La ricostruzione è scritta nel documento ufficiale della Guardia di finanza. Ma il deputato, dopo l’articolo del settimanale, nega tutto: “Mi ricordo”, dice all’agenzia Adnkronos, “mi ricordo benissimo la visita della Guarda di Finanza, ma questa storia non esiste proprio. E’ tutta fantasia e ovviamente agirò in giudizio perché questa è diffamazione”. La relazione dei finanzieri, in generale, segnala “la reazione durissima del deputato di Italia Viva davanti ai militari che dovevano iniziare una normale ispezione fiscale”.
Il primo contatto tra i finanzieri e Librandi avviene al telefono. La mattina del 24 luglio, scrivono i finanzieri, il parlamentare viene avvisato dell’ispezione per evitare l’intervento in eventuali locali dedicati alla sua “attività da parlamentare”. A quel punto, si legge nel documento, “il dottor Librandi con tono alterato incalza il maggiore Pirrazzo dicendogli che, vista la sua assenza, doveva andare via e tornare solo quando lui fosse stato presente. Che stava commettendo un abuso di potere e che i militari non potevano occupare un’azienda che lavora senza prima avvisarlo”. Il finanziere spiega che invece è possibile procedere anche in sua assenza. Il renziano allora insiste: “Non ha capito, ve ne dovete andare… lei pagherà le conseguenze di quello che sta facendo violando le leggi. Ora chiamo i generali e le faccio vedere io se sta facendo bene! Andrà a finire male”. E, mentre il maggiore tenta la mediazione, aggiunge: “Ve ne dovete andare! Non ha capito, io sono onorevole, e sto in Commissione Finanze ha capito? Ora chiamo il prefetto e la faccio sbattere fuori”. Alla domanda di chi possa fornire i documenti in azienda, Librandi risponde ancora: “Lei non ha capito, voi ve ne andare e tornate quando sarà possibile perché state violando i miei diritti e intralciando la mia attività di parlamentare. Io non mi faccio assistere da nessuno… lei ne pagherà le conseguenze… le farò causa e le farò pagare le conseguenze dell’occupazione militare che ha fatto questa mattina nei miei uffici di Saronno… io sono intoccabile, avete violato i miei diritti garantiti, io le avevo detto di tornare venerdì perché oggi erano presenti anche dei clienti tedeschi… Ci divertiremo in tribunale, vedrà. Mi saluti i suoi amici leghisti“.
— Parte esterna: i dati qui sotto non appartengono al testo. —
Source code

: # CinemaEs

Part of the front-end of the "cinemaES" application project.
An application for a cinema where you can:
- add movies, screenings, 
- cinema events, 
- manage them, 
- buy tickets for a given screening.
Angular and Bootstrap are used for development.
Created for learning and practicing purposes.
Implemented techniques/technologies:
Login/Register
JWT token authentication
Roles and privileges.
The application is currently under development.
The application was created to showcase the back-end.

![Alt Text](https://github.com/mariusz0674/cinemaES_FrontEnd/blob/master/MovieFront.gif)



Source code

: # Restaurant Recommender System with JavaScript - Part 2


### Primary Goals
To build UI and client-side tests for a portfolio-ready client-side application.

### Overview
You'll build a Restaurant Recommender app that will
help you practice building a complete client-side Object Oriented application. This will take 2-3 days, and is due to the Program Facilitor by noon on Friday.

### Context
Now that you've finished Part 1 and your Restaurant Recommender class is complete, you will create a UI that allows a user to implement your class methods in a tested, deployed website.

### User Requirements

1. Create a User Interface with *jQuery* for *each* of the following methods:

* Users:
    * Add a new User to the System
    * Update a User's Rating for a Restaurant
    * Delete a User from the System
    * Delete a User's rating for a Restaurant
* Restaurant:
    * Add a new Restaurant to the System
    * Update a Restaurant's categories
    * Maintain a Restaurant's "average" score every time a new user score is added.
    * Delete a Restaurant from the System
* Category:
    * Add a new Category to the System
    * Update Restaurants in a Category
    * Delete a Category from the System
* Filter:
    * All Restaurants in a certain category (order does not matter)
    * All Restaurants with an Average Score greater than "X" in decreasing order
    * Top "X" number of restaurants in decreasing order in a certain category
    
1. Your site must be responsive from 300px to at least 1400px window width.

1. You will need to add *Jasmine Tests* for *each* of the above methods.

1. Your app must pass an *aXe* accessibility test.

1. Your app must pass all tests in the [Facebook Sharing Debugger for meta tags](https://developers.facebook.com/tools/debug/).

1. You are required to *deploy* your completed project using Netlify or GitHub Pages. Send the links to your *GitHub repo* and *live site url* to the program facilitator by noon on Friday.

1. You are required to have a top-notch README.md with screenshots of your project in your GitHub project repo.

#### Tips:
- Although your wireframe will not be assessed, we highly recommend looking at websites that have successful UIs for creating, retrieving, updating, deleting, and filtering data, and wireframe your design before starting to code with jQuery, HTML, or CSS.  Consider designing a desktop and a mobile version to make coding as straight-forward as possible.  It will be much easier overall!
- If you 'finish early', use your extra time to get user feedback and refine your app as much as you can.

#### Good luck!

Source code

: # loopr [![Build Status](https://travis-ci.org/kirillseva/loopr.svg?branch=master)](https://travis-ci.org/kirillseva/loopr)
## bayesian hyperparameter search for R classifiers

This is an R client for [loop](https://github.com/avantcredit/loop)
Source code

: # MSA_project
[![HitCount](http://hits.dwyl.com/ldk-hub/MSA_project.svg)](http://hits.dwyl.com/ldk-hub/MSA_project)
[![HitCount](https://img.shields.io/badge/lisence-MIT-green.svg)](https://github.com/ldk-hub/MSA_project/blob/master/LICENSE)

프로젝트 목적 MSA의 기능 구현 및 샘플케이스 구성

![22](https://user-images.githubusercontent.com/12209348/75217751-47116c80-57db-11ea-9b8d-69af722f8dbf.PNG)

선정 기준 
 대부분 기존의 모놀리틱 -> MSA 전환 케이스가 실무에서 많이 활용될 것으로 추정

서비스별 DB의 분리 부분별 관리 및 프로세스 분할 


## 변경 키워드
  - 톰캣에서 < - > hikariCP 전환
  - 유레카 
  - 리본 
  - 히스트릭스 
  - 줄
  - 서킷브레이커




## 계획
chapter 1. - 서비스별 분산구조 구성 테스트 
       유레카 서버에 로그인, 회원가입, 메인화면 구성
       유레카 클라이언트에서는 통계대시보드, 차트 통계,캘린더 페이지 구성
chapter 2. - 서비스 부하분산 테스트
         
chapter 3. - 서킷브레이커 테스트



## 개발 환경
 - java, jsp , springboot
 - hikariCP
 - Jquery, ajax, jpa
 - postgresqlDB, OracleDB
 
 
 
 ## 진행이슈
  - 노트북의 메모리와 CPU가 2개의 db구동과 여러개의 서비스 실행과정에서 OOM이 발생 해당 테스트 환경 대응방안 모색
Terminata la telefonata, continua il documento citato da l’Espresso, Librandi si reca negli uffici romani della srl. Arrivato sul posto, dove erano intervenuti altri quattro finanzieri, il parlamentare “si rifiutava di stringere la mano ai finanzieri che si presentavano intenti a rappresentare i motivi dell’intervento”. E, anche di persona, ritorna all’attacco: “Io lavoro, non come voi che non fate un cazzo dalla mattina alla sera, pago le tasse e anche il vostro stipendio”. Poi ancora, scrivono sempre i finanzieri, “inveiva contro i verbalizzanti asserendo che non avrebbe fornito il proprio documento richiesto per l’identificazione, che il tenente Cerra probabilmente a causa delle operazioni in corso non avrebbe percepito la pensione, che gli operanti avrebbero potuto considerare finita la propria carriera professionale pronunciando le parole ‘siete morti'”. Al tentativo di spiegare i motivi dell’intervento, Librandi avrebbe interrotto dicendo: “Il maggiore Pirrazzo sarà un leghista di merda”. E poi, “Fuori, andate via, aria! Fuori da casa mia!”.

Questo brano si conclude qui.